The Principle of Data Quality, which provides that personal data should be relevant to the purposes for which they are to be used, and should be accurate, complete, and timely.

We will:
  1. Where possible, as data is changed continue to maintain the provenance of the data to provide users, their caregivers, and authorized recipients information about who or what entity originally supplied the data and, where relevant, who made changes to the data, and what changes were made.

VII. Accountability

The Principle of Accountability, which provides that record keepers should be accountable for complying with fair information practices.

We will:
  1. Comply with all applicable federal and state laws.
  2. Designate a responsible executive officer within the company who is committed to these health information principles and ensure these commitments are publicly facing to allow oversight enforcement by the Federal Trade Commission (FTC), State Attorneys General, or other applicable authorities.
  3. Establish and clearly communicate a process for collecting and responding to user complaints.
  4. Train our staff on these principles and ensure compliance by regularly evaluating our performance internally.
  5. Notify the public when we have received any certification or accreditation from any independent certifying organizations (and indicate the timing/duration of such certifications).
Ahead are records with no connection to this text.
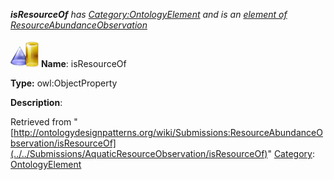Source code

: ___isResourceOf__ has [Category:OntologyElement](../../Category/OntologyElement "Category:OntologyElement") and is an [element of](../../Property/ElementOf "Property:ElementOf") [ResourceAbundanceObservation](../../Submissions/ResourceAbundanceObservation "Submissions:ResourceAbundanceObservation")_


  




[![ObjectProperty](../../images/thumb/c/c3/ObjectProperty.gif/45px-ObjectProperty.gif)](../../Image/ObjectProperty.gif "ObjectProperty")
__Name__: isResourceOf 


__Type:__ owl:ObjectProperty 


__Description__: 





Retrieved from "[http://ontologydesignpatterns.org/wiki/Submissions:ResourceAbundanceObservation/isResourceOf](../../Submissions/AquaticResourceObservation/isResourceOf)"
 [Category](http://ontologydesignpatterns.org/wiki/Special:Categories "Special:Categories"): [OntologyElement](../../Category/OntologyElement "Category:OntologyElement")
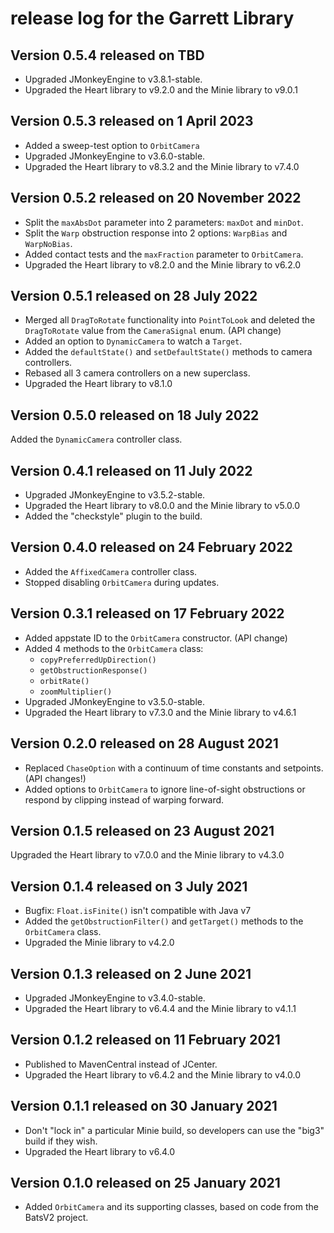 # release log for the Garrett Library

## Version 0.5.4 released on TBD

+ Upgraded JMonkeyEngine to v3.8.1-stable.
+ Upgraded the Heart library to v9.2.0 and the Minie library to v9.0.1

## Version 0.5.3 released on 1 April 2023

+ Added a sweep-test option to `OrbitCamera`
+ Upgraded JMonkeyEngine to v3.6.0-stable.
+ Upgraded the Heart library to v8.3.2 and the Minie library to v7.4.0

## Version 0.5.2 released on 20 November 2022

+ Split the `maxAbsDot` parameter into 2 parameters: `maxDot` and `minDot`.
+ Split the `Warp` obstruction response into 2 options:
  `WarpBias` and `WarpNoBias`.
+ Added contact tests and the `maxFraction` parameter to `OrbitCamera`.
+ Upgraded the Heart library to v8.2.0 and the Minie library to v6.2.0

## Version 0.5.1 released on 28 July 2022

+ Merged all `DragToRotate` functionality into `PointToLook` and deleted the
  `DragToRotate` value from the `CameraSignal` enum. (API change)
+ Added an option to `DynamicCamera` to watch a `Target`.
+ Added the `defaultState()` and `setDefaultState()` methods
  to camera controllers.
+ Rebased all 3 camera controllers on a new superclass.
+ Upgraded the Heart library to v8.1.0

## Version 0.5.0 released on 18 July 2022

Added the `DynamicCamera` controller class.

## Version 0.4.1 released on 11 July 2022

+ Upgraded JMonkeyEngine to v3.5.2-stable.
+ Upgraded the Heart library to v8.0.0 and the Minie library to v5.0.0
+ Added the "checkstyle" plugin to the build.

## Version 0.4.0 released on 24 February 2022

+ Added the `AffixedCamera` controller class.
+ Stopped disabling `OrbitCamera` during updates.

## Version 0.3.1 released on 17 February 2022

+ Added appstate ID to the `OrbitCamera` constructor. (API change)
+ Added 4 methods to the `OrbitCamera` class:
  + `copyPreferredUpDirection()`
  + `getObstructionResponse()`
  + `orbitRate()`
  + `zoomMultiplier()`
+ Upgraded JMonkeyEngine to v3.5.0-stable.
+ Upgraded the Heart library to v7.3.0 and the Minie library to v4.6.1

## Version 0.2.0 released on 28 August 2021

+ Replaced `ChaseOption` with a continuum of time constants and setpoints.
  (API changes!)
+ Added options to `OrbitCamera` to ignore line-of-sight obstructions
  or respond by clipping instead of warping forward.

## Version 0.1.5 released on 23 August 2021

Upgraded the Heart library to v7.0.0 and the Minie library to v4.3.0

## Version 0.1.4 released on 3 July 2021

+ Bugfix: `Float.isFinite()` isn't compatible with Java v7
+ Added the `getObstructionFilter()` and `getTarget()` methods
  to the `OrbitCamera` class.
+ Upgraded the Minie library to v4.2.0

## Version 0.1.3 released on 2 June 2021

+ Upgraded JMonkeyEngine to v3.4.0-stable.
+ Upgraded the Heart library to v6.4.4 and the Minie library to v4.1.1

## Version 0.1.2 released on 11 February 2021

+ Published to MavenCentral instead of JCenter.
+ Upgraded the Heart library to v6.4.2 and the Minie library to v4.0.0

## Version 0.1.1 released on 30 January 2021

+ Don't "lock in" a particular Minie build, so developers can use the "big3"
  build if they wish.
+ Upgraded the Heart library to v6.4.0

## Version 0.1.0 released on 25 January 2021

+ Added `OrbitCamera` and its supporting classes, based on code
  from the BatsV2 project.

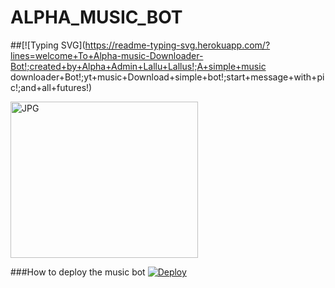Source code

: # ALPHA_MUSIC_BOT

##[![Typing SVG](https://readme-typing-svg.herokuapp.com/?lines=welcome+To+Alpha-music-Downloader-Bot!;created+by+Alpha+Admin+Lallu+Lallus!;A+simple+music downloader+Bot!;yt+music+Download+simple+bot!;start+message+with+pic!;and+all+futures!)
</p>
<img src="https://telegra.ph/file/080538bf9bad4e0d208ca.jpg" alt="JPG" width="300" height="250"/>
</p>

###How to deploy the music bot
[![Deploy](https://www.herokucdn.com/deploy/button.svg)](https://heroku.com/deploy?template=https://github.com/Lallu-lallus/ALPHA_IMDB_BOT)

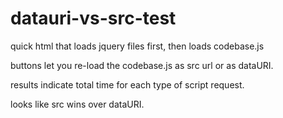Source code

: datauri-vs-src-test
===================

quick html that loads jquery files first, then loads codebase.js

buttons let you re-load the codebase.js as src url or as dataURI.

results indicate total time for each type of script request.

looks like src wins over dataURI.
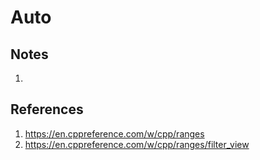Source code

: # Auto

## Notes

1. 

## References

1. https://en.cppreference.com/w/cpp/ranges
2. https://en.cppreference.com/w/cpp/ranges/filter_view

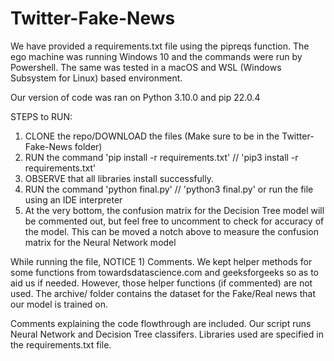 # Twitter-Fake-News

We have provided a requirements.txt file using the pipreqs function. The ego machine was running Windows 10 and the commands were run by Powershell.
The same was tested in a macOS and WSL (Windows Subsystem for Linux) based environment.

Our version of code was ran on Python 3.10.0 and pip 22.0.4

STEPS to RUN:

1) CLONE the repo/DOWNLOAD the files (Make sure to be in the Twitter-Fake-News folder)
2) RUN the command 'pip install -r requirements.txt' // 'pip3 install -r requirements.txt'
3) OBSERVE that all libraries install successfully.
4) RUN the command 'python final.py' // 'python3 final.py' or run the file using an IDE interpreter
5) At the very bottom, the confusion matrix for the Decision Tree model will be commented out, but feel free to uncomment to check for accuracy of the model. This can be moved a notch above to measure the confusion matrix for the Neural Network model

While running the file, NOTICE 1) Comments. We kept helper methods for some functions from towardsdatascience.com and geeksforgeeks so as to aid us if needed.
However, those helper functions (if commented) are not used. The archive/ folder contains the dataset for the Fake/Real news that our model is trained on.

Comments explaining the code flowthrough are included. Our script runs Neural Network and Decision Tree classifers. Libraries used are specified in the requirements.txt file.
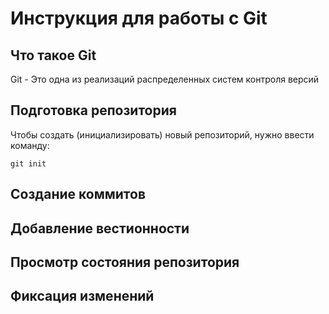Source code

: # **Инструкция для работы с Git**

## Что такое Git

Git - Это одна из реализаций распределенных систем контроля версий

## Подготовка репозитория 

Чтобы создать (инициализировать) новый репозиторий, нужно ввести команду:

    git init

## Создание коммитов

## Добавление вестионности

## Просмотр состояния репозитория

## Фиксация изменений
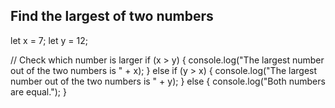 ## Find the largest of two numbers

let x = 7;
let y = 12;

// Check which number is larger
if (x > y) {
  console.log("The largest number out of the two numbers is " + x);
} else if (y > x) {
  console.log("The largest number out of the two numbers is " + y);
} else {
  console.log("Both numbers are equal.");
}
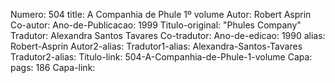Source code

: Numero: 504
title: A Companhia de Phule 1º volume
Autor: Robert Asprin
Co-autor: 
Ano-de-Publicacao: 1999
Titulo-original: "Phules Company"
Tradutor: Alexandra Santos Tavares
Co-tradutor: 
Ano-de-edicao: 1990
alias: Robert-Asprin
Autor2-alias: 
Tradutor1-alias: Alexandra-Santos-Tavares
Tradutor2-alias: 
Titulo-link: 504-A-Companhia-de-Phule-1-volume
Capa: 
pags: 186
Capa-link: 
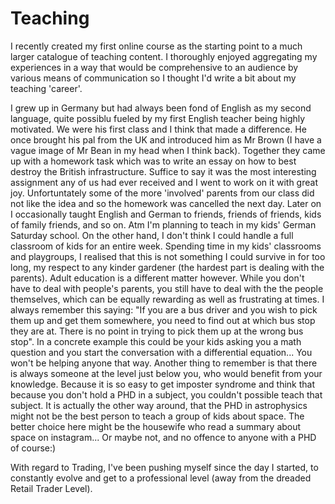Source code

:# Teaching
I recently created my first online course as the starting point to a much larger catalogue of teaching content. I thoroughly enjoyed aggregating my experiences in a way that would be comprehensive to an audience by various means of communication so I thought I'd write a bit about my teaching 'career'.

I grew up in Germany but had always been fond of English as my second language, quite possiblu fueled by my first English teacher being highly motivated. We were his first class and I think that made a difference. He once brought his pal from the UK and introduced him as Mr Brown (I have a vague image of Mr Bean in my head when I think back). Together they came up with a homework task which was to write an essay on how to best destroy the British infrastructure. Suffice to say it was the most interesting assignment any of us had ever received and I went to work on it with great joy. Unfortuntately some of the more 'involved' parents from our class did not like the idea and so the homework was cancelled the next day.
Later on I occasionally taught English and German to friends, friends of friends, kids of family friends, and so on. Atm I'm planning to teach in my kids' German Saturday school. On the other hand, I don't think I could handle a full classroom of kids for an entire week. Spending time in my kids' classrooms and playgroups, I realised that this is not something I could survive in for too long, my respect to any kinder gardener (the hardest part is dealing with the parents).
Adult education is a different matter however. While you don't have to deal with people's parents, you still have to deal with the the people themselves, which can be equally rewarding as well as frustrating at times. I always remember this saying: "If you are a bus driver and you wish to pick them up and get them somewhere, you need to find out at which bus stop they are at. There is no point in trying to pick them up at the wrong bus stop". In a concrete example this could be your kids asking you a math question and you start the conversation with a differential equation... You won't be helping anyone that way. Another thing to remember is that there is always someone at the level just below you, who would benefit from your knowledge. Because it is so easy to get imposter syndrome and think that because you don't hold a PHD in a subject, you couldn't possible teach that subject. It is actually the other way around, that the PHD in astrophysics might not be the best person to teach a group of kids about space. The better choice here might be the housewife who read a summary about space on instagram... Or maybe not, and no offence to anyone with a PHD of course:)

With regard to Trading, I've been pushing myself since the day I started, to constantly evolve and get to a professional level (away from the dreaded Retail Trader Level).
In addition to the above commitments that give meaning to the Code of Fair Information Practices, we agree to support the vision of the CARIN Alliance as follows: 

VIII. Education

  1. Inform users about their health information sharing choices and the consequences of those choices including the risks, benefits, and limitations of data sharing by providing educational materials ourselves or pointing to appropriate third-party resources.

IX. Advocacy

We will:
  1. Actively work with other industry stakeholders to expand the set of standardized individually identifiable health information that could be made “readily producible” for collection by consumer-facing applications.